[Source data]
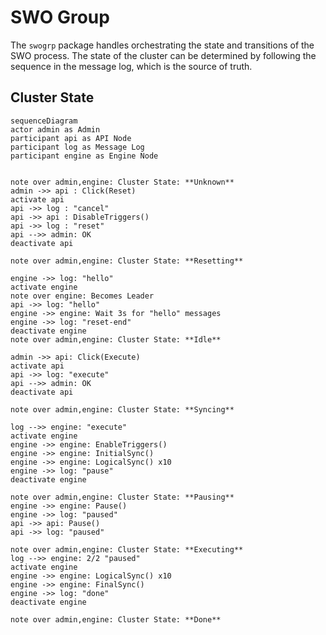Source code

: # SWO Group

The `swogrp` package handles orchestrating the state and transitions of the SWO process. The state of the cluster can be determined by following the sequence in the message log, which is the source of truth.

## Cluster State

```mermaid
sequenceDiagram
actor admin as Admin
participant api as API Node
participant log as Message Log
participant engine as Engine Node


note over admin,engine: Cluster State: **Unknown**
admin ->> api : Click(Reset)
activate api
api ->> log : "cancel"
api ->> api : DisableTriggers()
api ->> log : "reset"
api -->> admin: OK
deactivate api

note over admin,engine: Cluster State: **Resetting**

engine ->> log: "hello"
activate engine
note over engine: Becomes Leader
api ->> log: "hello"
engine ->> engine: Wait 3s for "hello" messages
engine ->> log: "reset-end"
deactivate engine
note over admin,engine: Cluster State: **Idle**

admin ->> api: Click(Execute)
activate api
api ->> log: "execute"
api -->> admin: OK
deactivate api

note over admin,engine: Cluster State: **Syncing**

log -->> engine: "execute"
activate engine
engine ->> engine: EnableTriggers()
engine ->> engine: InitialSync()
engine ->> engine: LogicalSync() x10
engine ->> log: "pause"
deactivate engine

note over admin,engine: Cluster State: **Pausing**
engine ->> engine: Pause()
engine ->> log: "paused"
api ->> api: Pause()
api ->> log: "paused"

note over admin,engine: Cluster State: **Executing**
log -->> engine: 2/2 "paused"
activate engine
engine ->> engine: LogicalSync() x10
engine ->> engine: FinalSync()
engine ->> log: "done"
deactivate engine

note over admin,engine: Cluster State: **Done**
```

---

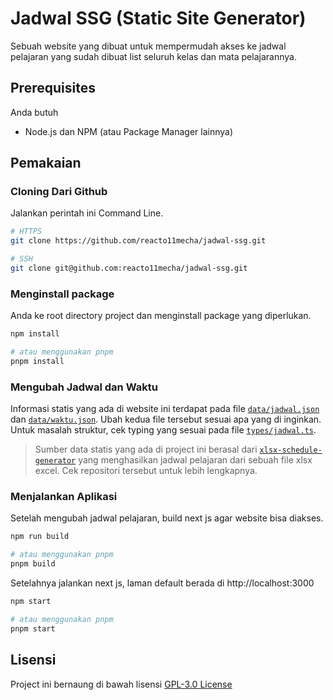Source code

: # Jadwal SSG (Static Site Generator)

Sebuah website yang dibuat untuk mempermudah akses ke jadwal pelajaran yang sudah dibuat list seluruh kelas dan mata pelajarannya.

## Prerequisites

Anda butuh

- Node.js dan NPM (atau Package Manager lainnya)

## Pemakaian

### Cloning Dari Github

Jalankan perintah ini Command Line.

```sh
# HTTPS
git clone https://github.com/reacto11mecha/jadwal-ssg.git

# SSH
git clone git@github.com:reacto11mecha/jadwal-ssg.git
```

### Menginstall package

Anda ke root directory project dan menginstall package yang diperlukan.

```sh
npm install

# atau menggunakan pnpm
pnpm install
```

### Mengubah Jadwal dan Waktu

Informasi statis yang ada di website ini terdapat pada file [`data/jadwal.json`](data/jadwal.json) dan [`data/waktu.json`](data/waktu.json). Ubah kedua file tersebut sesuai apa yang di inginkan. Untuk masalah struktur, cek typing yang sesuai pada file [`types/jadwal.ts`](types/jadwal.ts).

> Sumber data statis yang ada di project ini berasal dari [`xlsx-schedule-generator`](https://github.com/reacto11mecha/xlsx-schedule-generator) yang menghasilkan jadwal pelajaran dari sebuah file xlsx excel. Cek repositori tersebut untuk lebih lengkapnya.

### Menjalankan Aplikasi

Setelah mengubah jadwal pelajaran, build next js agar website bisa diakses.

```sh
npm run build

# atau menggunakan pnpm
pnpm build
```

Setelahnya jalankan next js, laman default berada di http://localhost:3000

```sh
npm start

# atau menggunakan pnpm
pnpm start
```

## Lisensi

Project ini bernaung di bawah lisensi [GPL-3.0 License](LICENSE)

==

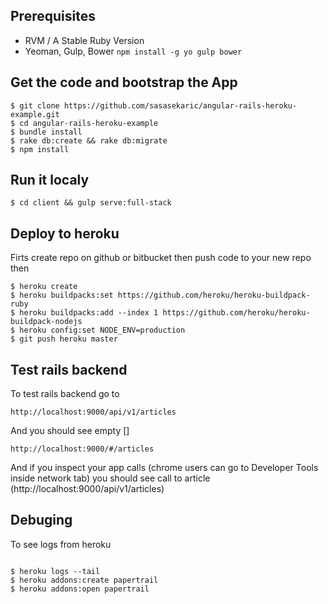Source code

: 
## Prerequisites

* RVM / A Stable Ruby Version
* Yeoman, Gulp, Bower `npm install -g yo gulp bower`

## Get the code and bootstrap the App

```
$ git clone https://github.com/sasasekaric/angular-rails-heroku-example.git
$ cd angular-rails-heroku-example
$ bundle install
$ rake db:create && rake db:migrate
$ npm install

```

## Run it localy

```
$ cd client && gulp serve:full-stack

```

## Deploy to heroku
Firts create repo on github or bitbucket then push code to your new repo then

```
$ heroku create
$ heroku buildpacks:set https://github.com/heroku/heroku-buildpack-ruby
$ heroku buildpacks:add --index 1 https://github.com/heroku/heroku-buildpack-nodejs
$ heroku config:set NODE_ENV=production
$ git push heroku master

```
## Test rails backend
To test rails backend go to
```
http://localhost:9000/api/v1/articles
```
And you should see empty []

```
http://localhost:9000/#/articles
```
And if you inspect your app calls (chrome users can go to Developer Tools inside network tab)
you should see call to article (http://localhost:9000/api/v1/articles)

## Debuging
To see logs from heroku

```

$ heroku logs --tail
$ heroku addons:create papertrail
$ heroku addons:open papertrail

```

### Task brief
Filtering the entries above by the word "example", copy each line that matches.

### Exercise response
$ git clone https://github.com/sasasekaric/angular-rails-heroku-example.git
$ cd angular-rails-heroku-example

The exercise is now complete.